* **Instructions for the task**:
Below are the records; reproduce all of them exactly but without any images.

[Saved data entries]
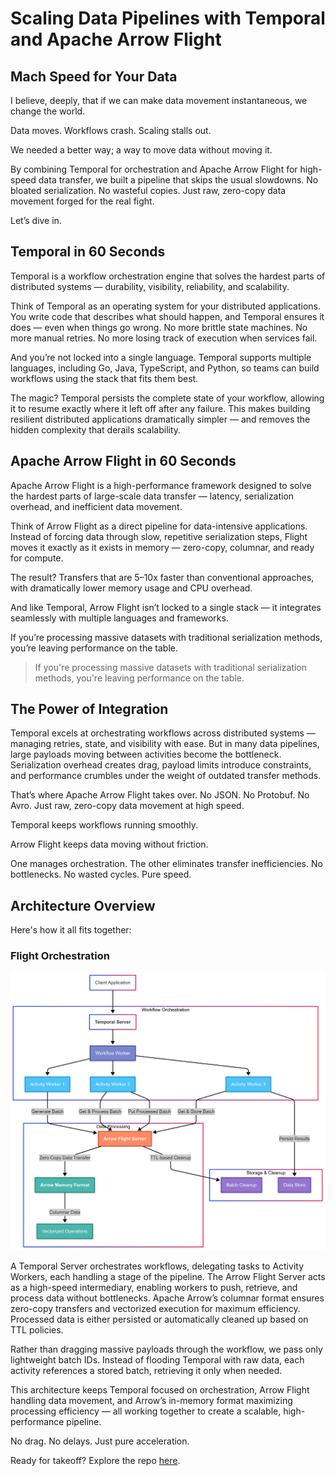 # Scaling Data Pipelines with Temporal and Apache Arrow Flight

## Mach Speed for Your Data

I believe, deeply, that if we can make data movement instantaneous, we change the world.

Data moves. Workflows crash. Scaling stalls out.

We needed a better way; a way to move data without moving it.

By combining Temporal for orchestration and Apache Arrow Flight for high-speed data transfer, we built a pipeline that skips the usual slowdowns. No bloated serialization. No wasteful copies. Just raw, zero-copy data movement forged for the real fight.

Let’s dive in.

## Temporal in 60 Seconds

Temporal is a workflow orchestration engine that solves the hardest parts of distributed systems — durability, visibility, reliability, and scalability.

Think of Temporal as an operating system for your distributed applications. You write code that describes what should happen, and Temporal ensures it does — even when things go wrong. No more brittle state machines. No more manual retries. No more losing track of execution when services fail.

And you’re not locked into a single language. Temporal supports multiple languages, including Go, Java, TypeScript, and Python, so teams can build workflows using the stack that fits them best.

The magic? Temporal persists the complete state of your workflow, allowing it to resume exactly where it left off after any failure. This makes building resilient distributed applications dramatically simpler — and removes the hidden complexity that derails scalability.

## Apache Arrow Flight in 60 Seconds

Apache Arrow Flight is a high-performance framework designed to solve the hardest parts of large-scale data transfer — latency, serialization overhead, and inefficient data movement.

Think of Arrow Flight as a direct pipeline for data-intensive applications. Instead of forcing data through slow, repetitive serialization steps, Flight moves it exactly as it exists in memory — zero-copy, columnar, and ready for compute.

The result? Transfers that are 5–10x faster than conventional approaches, with dramatically lower memory usage and CPU overhead.

And like Temporal, Arrow Flight isn’t locked to a single stack — it integrates seamlessly with multiple languages and frameworks.

If you’re processing massive datasets with traditional serialization methods, you’re leaving performance on the table.

> If you're processing massive datasets with traditional serialization methods, you're leaving performance on the table.

## The Power of Integration

Temporal excels at orchestrating workflows across distributed systems — managing retries, state, and visibility with ease. But in many data pipelines, large payloads moving between activities become the bottleneck. Serialization overhead creates drag, payload limits introduce constraints, and performance crumbles under the weight of outdated transfer methods.

That’s where Apache Arrow Flight takes over. No JSON. No Protobuf. No Avro. Just raw, zero-copy data movement at high speed.

Temporal keeps workflows running smoothly.

Arrow Flight keeps data moving without friction.

One manages orchestration. The other eliminates transfer inefficiencies. No bottlenecks. No wasted cycles. Pure speed.

## Architecture Overview

Here's how it all fits together:

### Flight Orchestration

![Flight Orchestration Diagram](temporal.png)

A Temporal Server orchestrates workflows, delegating tasks to Activity Workers, each handling a stage of the pipeline. The Arrow Flight Server acts as a high-speed intermediary, enabling workers to push, retrieve, and process data without bottlenecks. Apache Arrow’s columnar format ensures zero-copy transfers and vectorized execution for maximum efficiency. Processed data is either persisted or automatically cleaned up based on TTL policies.

Rather than dragging massive payloads through the workflow, we pass only lightweight batch IDs. Instead of flooding Temporal with raw data, each activity references a stored batch, retrieving it only when needed.

This architecture keeps Temporal focused on orchestration, Arrow Flight handling data movement, and Arrow’s in-memory format maximizing processing efficiency — all working together to create a scalable, high-performance pipeline.

No drag. No delays. Just pure acceleration.

Ready for takeoff? Explore the repo [here](https://github.com/TFMV/temporal).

* **Answer to the problem**:
 # Scaling Data Pipelines with Temporal and Apache Arrow Flight

## Mach Speed for Your Data

I believe, deeply, that if we can make data movement instantaneous, we change the world.

Data moves. Workflows crash. Scaling stalls out.

We needed a better way; a way to move data without moving it.

By combining Temporal for orchestration and Apache Arrow Flight for high-speed data transfer, we built a pipeline that skips the usual slowdowns. No bloated serialization. No wasteful copies. Just raw, zero-copy data movement forged for the real fight.

Let’s dive in.

## Temporal in 60 Seconds

Temporal is a workflow orchestration engine that solves the hardest parts of distributed systems — durability, visibility, reliability, and scalability.

Think of Temporal as an operating system for your distributed applications. You write code that describes what should happen, and Temporal ensures it does — even when things go wrong. No more brittle state machines. No more manual retries. No more losing track of execution when services fail.

And you’re not locked into a single language. Temporal supports multiple languages, including Go, Java, TypeScript, and Python, so teams can build workflows using the stack that fits them best.

The magic? Temporal persists the complete state of your workflow, allowing it to resume exactly where it left off after any failure. This makes building resilient distributed applications dramatically simpler — and removes the hidden complexity that derails scalability.

## Apache Arrow Flight in 60 Seconds

Apache Arrow Flight is a high-performance framework designed to solve the hardest parts of large-scale data transfer — latency, serialization overhead, and inefficient data movement.

Think of Arrow Flight as a direct pipeline for data-intensive applications. Instead of forcing data through slow, repetitive serialization steps, Flight moves it exactly as it exists in memory — zero-copy, columnar, and ready for compute.

The result? Transfers that are 5–10x faster than conventional approaches, with dramatically lower memory usage and CPU overhead.

And like Temporal, Arrow Flight isn’t locked to a single stack — it integrates seamlessly with multiple languages and frameworks.

If you’re processing massive datasets with traditional serialization methods, you’re leaving performance on the table.

> If you're processing massive datasets with traditional serialization methods, you're leaving performance on the table.

## The Power of Integration

Temporal excels at orchestrating workflows across distributed systems — managing retries, state, and visibility with ease. But in many data pipelines, large payloads moving between activities become the bottleneck. Serialization overhead creates drag, payload limits introduce constraints, and performance crumbles under the weight of outdated transfer methods.

That’s where Apache Arrow Flight takes over. No JSON. No Protobuf. No Avro. Just raw, zero-copy data movement at high speed.

Temporal keeps workflows running smoothly.

Arrow Flight keeps data moving without friction.

One manages orchestration. The other eliminates transfer inefficiencies. No bottlenecks. No wasted cycles. Pure speed.

## Architecture Overview

Here's how it all fits together:

### Flight Orchestration

![Flight Orchestration Diagram](temporal.png)

A Temporal Server orchestrates workflows, delegating tasks to Activity Workers, each handling a stage of the pipeline. The Arrow Flight Server acts as a high-speed intermediary, enabling workers to push, retrieve, and process data without bottlenecks. Apache Arrow’s columnar format ensures zero-copy transfers and vectorized execution for maximum efficiency. Processed data is either persisted or automatically cleaned up based on TTL policies.

Rather than dragging massive payloads through the workflow, we pass only lightweight batch IDs. Instead of flooding Temporal with raw data, each activity references a stored batch, retrieving it only when needed.

This architecture keeps Temporal focused on orchestration, Arrow Flight handling data movement, and Arrow’s in-memory format maximizing processing efficiency — all working together to create a scalable, high-performance pipeline.

No drag. No delays. Just pure acceleration.

Ready for takeoff? Explore the repo [here](https://github.com/TFMV/temporal).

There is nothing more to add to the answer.